次に、様々な船舶のモデルを設定し、そのモデル船舶が、近海基準の満載喫水線まで満載して近海区域を航行したときの海水打ち込み確率と、沿海基準の満載喫水線まで満載して沿海区域を航行したときの海水打ち込み確率を推定しました。そして、限定近海船が限定近海水域を航行したときに、上記海水打ち込み確率と等しくなる様な基準を求めて、それを限定近海船に係る満載喫水線基準としました。
さらに、この限定近海基準で限定近海水域を航行したときに想定される海水の打ち込みによって、船体の強度や、船体の水密について問題が生じないかを検討したところ、現行基準と同等の安全性が担保されていることが確認されました。
2.行程距離について
沿海区域航行船が限定近海船になれば、ほぼ従来通りの積載量を確保したまま直線的な航行が可能となり、消費燃料の節減・運航時間の短縮により運航費の削減が図られると共に、環境負荷の低減にもなります。

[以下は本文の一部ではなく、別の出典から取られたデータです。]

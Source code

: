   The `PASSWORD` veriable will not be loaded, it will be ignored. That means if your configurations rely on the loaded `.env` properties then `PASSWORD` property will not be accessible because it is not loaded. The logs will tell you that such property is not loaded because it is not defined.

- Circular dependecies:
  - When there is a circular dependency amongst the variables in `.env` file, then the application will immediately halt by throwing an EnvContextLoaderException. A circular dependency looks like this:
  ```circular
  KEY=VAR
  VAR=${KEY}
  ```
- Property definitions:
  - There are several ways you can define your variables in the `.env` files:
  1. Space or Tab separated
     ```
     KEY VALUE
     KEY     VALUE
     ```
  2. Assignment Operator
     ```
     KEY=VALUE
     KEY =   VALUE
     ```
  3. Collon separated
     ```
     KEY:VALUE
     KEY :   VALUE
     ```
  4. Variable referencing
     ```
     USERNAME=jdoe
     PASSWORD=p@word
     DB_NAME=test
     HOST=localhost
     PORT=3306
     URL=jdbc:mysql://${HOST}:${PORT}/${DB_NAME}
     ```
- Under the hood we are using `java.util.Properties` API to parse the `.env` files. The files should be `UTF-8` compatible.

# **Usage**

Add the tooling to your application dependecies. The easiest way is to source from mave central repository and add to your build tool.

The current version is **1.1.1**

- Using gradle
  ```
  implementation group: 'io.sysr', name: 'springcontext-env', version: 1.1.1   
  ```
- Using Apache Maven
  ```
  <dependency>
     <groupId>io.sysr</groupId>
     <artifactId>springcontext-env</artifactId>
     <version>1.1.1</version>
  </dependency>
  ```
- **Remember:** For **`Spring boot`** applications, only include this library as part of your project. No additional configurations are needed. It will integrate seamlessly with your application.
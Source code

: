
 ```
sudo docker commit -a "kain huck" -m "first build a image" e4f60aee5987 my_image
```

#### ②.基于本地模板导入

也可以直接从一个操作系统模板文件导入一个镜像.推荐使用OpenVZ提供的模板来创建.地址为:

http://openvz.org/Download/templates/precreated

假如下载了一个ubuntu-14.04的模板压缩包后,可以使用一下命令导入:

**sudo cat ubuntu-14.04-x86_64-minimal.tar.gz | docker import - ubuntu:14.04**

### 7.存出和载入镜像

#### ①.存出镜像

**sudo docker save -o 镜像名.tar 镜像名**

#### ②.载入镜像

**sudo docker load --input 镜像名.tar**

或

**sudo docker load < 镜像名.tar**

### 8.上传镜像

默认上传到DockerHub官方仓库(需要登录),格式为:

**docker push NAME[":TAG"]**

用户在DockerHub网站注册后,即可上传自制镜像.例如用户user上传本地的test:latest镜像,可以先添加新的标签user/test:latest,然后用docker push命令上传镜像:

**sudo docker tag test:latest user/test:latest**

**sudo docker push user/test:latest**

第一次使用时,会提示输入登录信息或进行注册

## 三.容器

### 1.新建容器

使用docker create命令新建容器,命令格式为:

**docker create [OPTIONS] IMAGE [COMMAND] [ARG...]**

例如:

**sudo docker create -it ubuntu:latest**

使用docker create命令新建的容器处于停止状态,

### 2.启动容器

例えば千葉・北海道間で約100海里(1海里は1.852キロメートル)、静岡・鹿児島間で約30海里、島根・石川間で約20海里それぞれ行程の短縮となります。
3.積載量について
上記2.のメリットを得るために、沿海区域を超えて各港間を直航しようとすれば、従来では、全近海区域を航行する船舶としての基準が適用され、積載量についての制限を受けていました。今般の満載喫水線規則の改正により、沿海区域を航行する船舶とほぼ同等の積載量を確保したまま、直航航路の選択が可能となります。
また、現存する限定近海船については、限定近海船に関する基準の新設により、積載量の増加が見込まれ、その結果として運送単価の低減が見込まれます。